Financial innovation can be good, of course, by lowering the cost of borrowing for everyone, giving consumers more investment choices and, more broadly, by helping the economy to grow. And the proponents of securitizing life settlements say it would benefit people who want to cash out their policies while they are alive.
But some are dismayed by Wall Street’s quick return to its old ways, chasing profits with complicated new products.
"It’s bittersweet", said James D. Cox, a professor of corporate and securities law at Duke University. "The sweet part is there are investors interested in exotic products created by underwriters who make large fees and rating agencies who then get paid to confer ratings. The bitter part is it's a return to the good old days." ... Defenders of life settlements argue that creating a market to allow the ill or elderly to sell their policies for cash is a public service. Insurance companies, they note, offer only a 'cash surrender value', typically at a small fraction of the death benefit, when a policyholder wants to cash out, even after paying large premiums for many years.
Enter life settlement companies. Depending on various factors, they will pay 20 to 200 percent more than the surrender value an insurer would pay.
But the industry has been plagued by fraud complaints. State insurance regulators, hamstrung by a patchwork of laws and regulations, have criticized life settlement brokers for coercing the ill and elderly to take out policies with the sole purpose of selling them back to the brokers, called 'stranger-owned life insurance'.
In 2006, while he was New York attorney general, Eliot Spitzer sued Coventry, one of the largest life settlement companies, accusing it of engaging in bid-rigging with rivals to keep down prices offered to people who wanted to sell their policies. The case is continuing.
Perhaps we need to actively move beyond the "emerging new regulatory paradigm" discerned by Roman Tomasic in 'From White Collar to Corporate Crime and Beyond: The Limits of Law and Theory' (here) and consider a new academic paradigm that empowers effective regulation of global financial markets and innovations such as flash trading and deep pools.
Paul Krugman in today's Times claims that
the economics profession went astray because economists, as a group, mistook beauty, clad in impressive-looking mathematics, for truth. Until the Great Depression, most economists clung to a vision of capitalism as a perfect or nearly perfect system. That vision wasn't sustainable in the face of mass unemployment, but as memories of the Depression faded, economists fell back in love with the old, idealized vision of an economy in which rational individuals interact in perfect markets, this time gussied up with fancy equations. The renewed romance with the idealized market was, to be sure, partly a response to shifting political winds, partly a response to financial incentives. But while sabbaticals at the Hoover Institution and job opportunities on Wall Street are nothing to sneeze at, the central cause of the profession's failure was the desire for an all-encompassing, intellectually elegant approach that also gave economists a chance to show off their mathematical prowess.

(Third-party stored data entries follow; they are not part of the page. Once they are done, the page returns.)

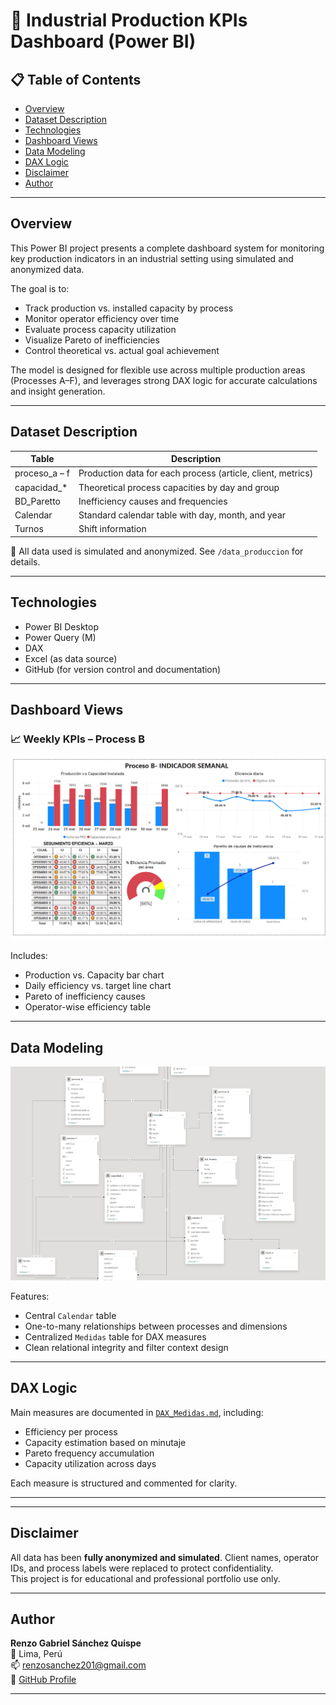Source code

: # 🔧 Industrial Production KPIs Dashboard (Power BI)

## 📋 Table of Contents

- [Overview](#overview)
- [Dataset Description](#dataset-description)
- [Technologies](#technologies)
- [Dashboard Views](#dashboard-views)
- [Data Modeling](#data-modeling)
- [DAX Logic](#dax-logic)
- [Disclaimer](#disclaimer)
- [Author](#author)

---

## Overview

This Power BI project presents a complete dashboard system for monitoring key production indicators in an industrial setting using simulated and anonymized data.

The goal is to:
- Track production vs. installed capacity by process
- Monitor operator efficiency over time
- Evaluate process capacity utilization
- Visualize Pareto of inefficiencies
- Control theoretical vs. actual goal achievement

The model is designed for flexible use across multiple production areas (Processes A–F), and leverages strong DAX logic for accurate calculations and insight generation.

---

## Dataset Description

| Table            | Description                                                  |
|------------------|--------------------------------------------------------------|
| proceso_a – f    | Production data for each process (article, client, metrics)  |
| capacidad_*      | Theoretical process capacities by day and group              |
| BD_Paretto       | Inefficiency causes and frequencies                          |
| Calendar         | Standard calendar table with day, month, and year            |
| Turnos           | Shift information                                            |

📁 All data used is simulated and anonymized. See `/data_produccion` for details.

---

## Technologies

- Power BI Desktop
- Power Query (M)
- DAX
- Excel (as data source)
- GitHub (for version control and documentation)

---

## Dashboard Views

### 📈 Weekly KPIs – Process B

![Dashboard KPIs](./screenshots/dashboard_kpi_semanal.png)

Includes:
- Production vs. Capacity bar chart
- Daily efficiency vs. target line chart
- Pareto of inefficiency causes
- Operator-wise efficiency table

---

## Data Modeling

![Data Model](./screenshots/modelo_relacional_powerbi.png)

Features:
- Central `Calendar` table
- One-to-many relationships between processes and dimensions
- Centralized `Medidas` table for DAX measures
- Clean relational integrity and filter context design

---

## DAX Logic

Main measures are documented in [`DAX_Medidas.md`](./DAX_Medidas.md), including:

- Efficiency per process
- Capacity estimation based on minutaje
- Pareto frequency accumulation
- Capacity utilization across days

Each measure is structured and commented for clarity.

---
---

## Disclaimer

All data has been **fully anonymized and simulated**. Client names, operator IDs, and process labels were replaced to protect confidentiality.  
This project is for educational and professional portfolio use only.

---

## Author

**Renzo Gabriel Sánchez Quispe**  
📍 Lima, Perú  
📫 renzosanchez201@gmail.com  
🔗 [GitHub Profile](https://github.com/renzosan25)

---
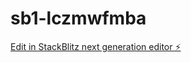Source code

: # sb1-lczmwfmba

[Edit in StackBlitz next generation editor ⚡️](https://stackblitz.com/~/github.com/rem44/sb1-lczmwfmba)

Unfortunately, this romanticized and sanitized vision of the economy led most economists to ignore all the things that can go wrong. They turned a blind eye to the limitations of human rationality that often lead to bubbles and busts; to the problems of institutions that run amok; to the imperfections of markets — especially financial markets — that can cause the economy's operating system to undergo sudden, unpredictable crashes; and to the dangers created when regulators don't believe in regulation.